##### Data to examine #####

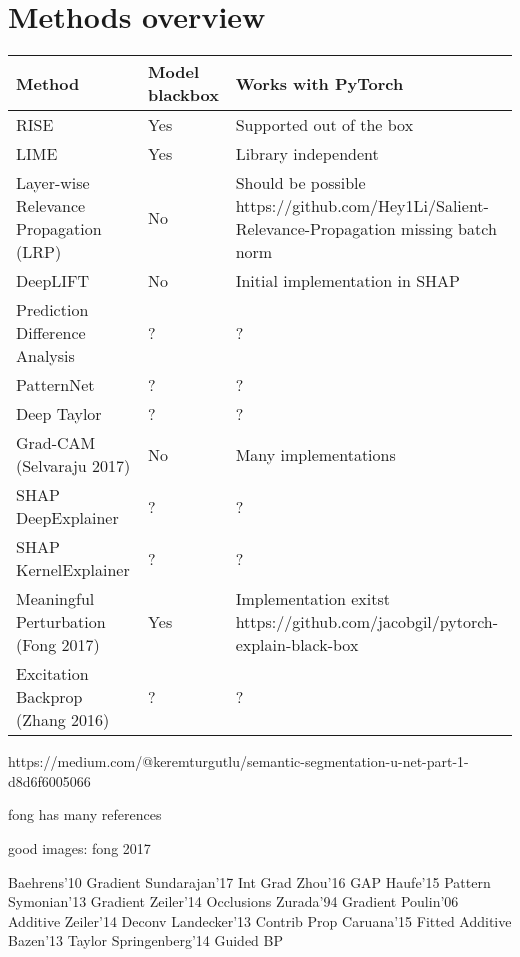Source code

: \section{Methods overview}

\begin{tabular}{| p{7cm} | p{2.5cm} | p{6cm} | }
\hline
\textbf{Method} & \textbf{Model blackbox} & \textbf{Works with PyTorch} \\ \hline
RISE\cite{Petsiuk2018rise} & Yes & Supported out of the box \\ \hline
LIME\cite{ribeiro2016should} & Yes & Library independent \\ \hline
Layer-wise Relevance Propagation (LRP) & No & Should be possible  https://github.com/Hey1Li/Salient-Relevance-Propagation missing batch norm \\ \hline
DeepLIFT & No & Initial implementation in SHAP\cite{NIPS2017_7062} \\ \hline
Prediction Difference Analysis \cite{todo} & ? & ? \\ \hline
PatternNet & ? & ? \\ \hline
Deep Taylor & ? & ? \\ \hline
Grad-CAM (Selvaraju 2017) & No & Many implementations \\ \hline
SHAP DeepExplainer\cite{NIPS2017_7062} & ? & ? \\ \hline
SHAP KernelExplainer\cite{NIPS2017_7062} & ? & ? \\ \hline
Meaningful Perturbation (Fong 2017)\cite{todo} & Yes & Implementation exitst \cite{todo} https://github.com/jacobgil/pytorch-explain-black-box \\ \hline
Excitation Backprop (Zhang 2016)\cite{todo}  & ? & ? \\ \hline
\end{tabular}



https://medium.com/@keremturgutlu/semantic-segmentation-u-net-part-1-d8d6f6005066


fong has many references

good images: fong 2017

Baehrens'10 Gradient
Sundarajan'17 Int Grad
Zhou'16 GAP
Haufe'15 Pattern
Symonian'13 Gradient
Zeiler'14 Occlusions
Zurada'94 Gradient
Poulin'06 Additive
Zeiler'14 Deconv
Landecker'13 Contrib Prop
Caruana'15 Fitted Additive
Bazen'13 Taylor
Springenberg'14 Guided BP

#####

▶ Task directions: Count each line of the listing above in which "github" appears, and give that count with nothing added.

▶ Exercise answer: 2